Praise for Discomfort

Sunday, 30 Apr, 2017

Thinking about motivation and how to motivate, I came to a conclusion, like this …

I have come to think that praising someone for what they are already good at, is a waste of an interaction. The person being praised learns nothing, especially if you or others have said it before. The praiser misses a chance to make any sort of difference.

I think it’s better to guide someone in the direction of things they don’t like to do or are not good at, then praise them when they do it. Like when a person who fears confrontation, takes the plunge and confronts difficult people. Or when a decidedly non-athletic person makes a big effort to get out there and do something more athletic. Or when a person develops job skills that they never thought they’d be able to. Praise in those circumstances has lasting meaning.

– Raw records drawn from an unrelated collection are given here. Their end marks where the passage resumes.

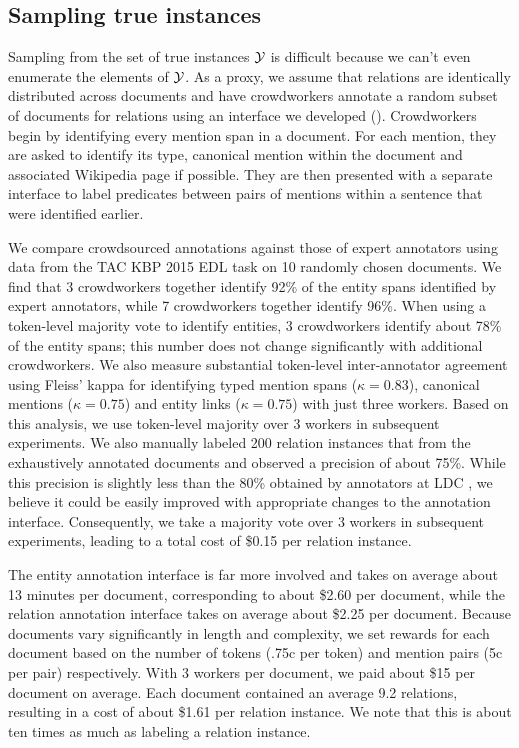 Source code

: \subsection{Sampling true instances}
Sampling from the set of true instances $\mathcal{Y}$ is difficult because we can't even enumerate the elements of $\mathcal{Y}$.
As a proxy, we assume that relations are identically distributed across documents and have crowdworkers annotate a random subset of documents for relations using an interface we developed ().
Crowdworkers begin by identifying every mention span in a document.
  For each mention, they are asked to identify its type, canonical mention within the document
  and associated Wikipedia page if possible.
They are then presented with a separate interface to label predicates between pairs of mentions within a sentence that were identified earlier.

We compare crowdsourced annotations against those of expert annotators using data from the TAC KBP 2015 EDL task on 10 randomly chosen documents.
We find that 3 crowdworkers together identify 92\% of the entity spans identified by expert annotators, while 7 crowdworkers together identify 96\%.
When using a token-level majority vote to identify entities, 3 crowdworkers identify about 78\% of the entity spans; this number does not change significantly with additional crowdworkers.
We also measure substantial token-level inter-annotator agreement using Fleiss' kappa for identifying typed mention spans ($\kappa = 0.83$), canonical mentions ($\kappa = 0.75$) and entity links ($\kappa = 0.75$) with just three workers.
Based on this analysis, we use token-level majority over 3 workers in subsequent experiments.
We also manually labeled 200 relation instances that from the exhaustively annotated documents and observed a precision of about 75\%.
While this precision is slightly less than the 80\% obtained by annotators at LDC \citep{ellis2016overview}, we believe it could be easily improved with appropriate changes to the annotation interface.
Consequently, we take a majority vote over 3 workers in subsequent experiments,
leading to a total cost of \$0.15 per relation instance.

The entity annotation interface is far more involved and takes on average about 13 minutes per document, corresponding to about \$2.60 per document, while the relation annotation interface takes on average about \$2.25 per document.
Because documents vary significantly in length and complexity, we set rewards for each document based on the number of tokens (.75c per token) and mention pairs (5c per pair) respectively.
With 3 workers per document, we paid about \$15 per document on average.
Each document contained an average 9.2 relations, resulting in a cost of about \$1.61 per relation instance.
We note that this is about ten times as much as labeling a relation instance.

Conversely, praising a talented athlete for being great athletically, or a student who never has to study to do well, for getting good grades, is just a waste.

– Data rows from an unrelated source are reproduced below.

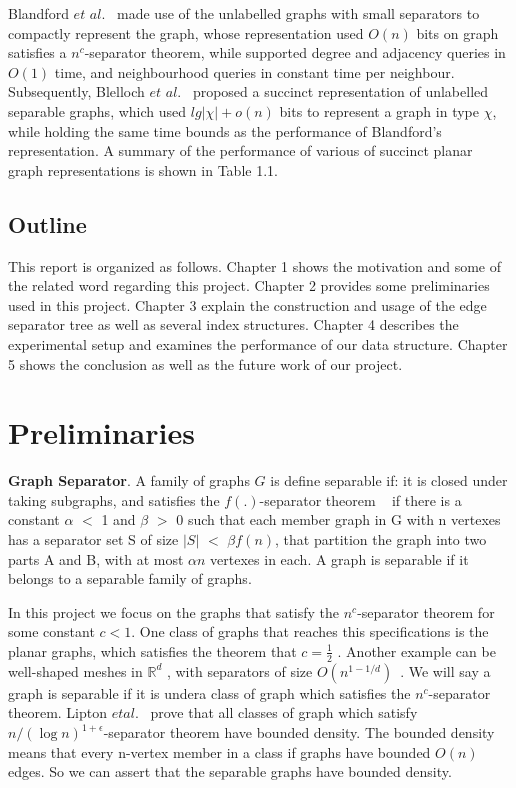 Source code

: \documentclass[12pt,glossary]{dalthesis}
\begin{document}
\bigskip

Blandford $et$ $al.$~\cite{compact-representation} made use of the unlabelled graphs with small separators to compactly represent the graph, whose representation used $O(n)$ bits on graph satisfies a $n^{c}$-separator theorem, while supported degree and adjacency queries in $O(1)$ time, and neighbourhood queries in constant time per neighbour. Subsequently, Blelloch $et$ $al.$~\cite{succinct-representation} proposed a succinct representation of unlabelled separable graphs, which used $lg| \chi |+ o(n)$ bits to represent a graph in type $\chi$, while holding the same time bounds as the performance of Blandford's representation. A summary of the performance of various of succinct planar graph representations is shown in Table 1.1.
        

\section{Outline}
This report is organized as follows. Chapter 1 shows the motivation and some of the related word regarding this project. Chapter 2 provides some preliminaries used in this project. Chapter 3 explain the construction and usage of the edge separator tree as well as several index structures. Chapter 4 describes the experimental setup and examines the performance of our data structure. Chapter 5 shows the conclusion as well as the future work of our project.


\chapter{Preliminaries}

\textbf{Graph Separator}. A family of graphs $G$ is define separable if: it is closed under taking subgraphs, and satisfies the $f(.)$-separator theorem ~\cite{separator-theorem} if there is a constant $\alpha$ $<$ 1 and $\beta$ $>$ 0 such that each member graph in G with n vertexes has a separator set S of size $|S|$ $<$ $\beta f(n)$, that partition the graph into two parts A and B, with at most $\alpha n$ vertexes in each. A graph is separable if it belongs to a separable family of graphs. 

\bigskip
\bigskip

In this project we focus on the graphs that satisfy the $n^{c}$-separator theorem for some constant $c < 1$. One class of graphs that reaches this specifications is the planar graphs, which satisfies the theorem that $c = \frac{1}{2}$ . Another example can be well-shaped meshes in $\mathbb{R}^{d}$ , with separators of size $O(n^{1-1/d})$~\cite{ separators-sphere-packing}. We will say a graph is separable if it is undera class of graph which satisfies the $n^{c}$-separator theorem. Lipton $et al$.~\cite{Nested-Dissection} prove that all classes of graph which satisfy $n/(\log n )^{1+\epsilon}$-separator theorem have bounded density. The bounded density means that every n-vertex member in a class if graphs have bounded $O(n)$ edges. So we can assert that the separable graphs have bounded density.
\end{document}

Through the lens of living in Japan, people criticize more when you’re uchi rather than soto. When you are uchi, a part of the group (family, company, club), the criticism can be harsh, because “otherwise who else would ever say this.” And usually, we don’t direct too much criticism at someone outside the group, or soto. It feels dysfunctional to me, to harshly criticize someone just because they’re a group member and you can. Words can be weapons.

Hopefully I am not too harsh or sweet, but giving praise where it counts most, and therefore succeeding to motivate people to do better.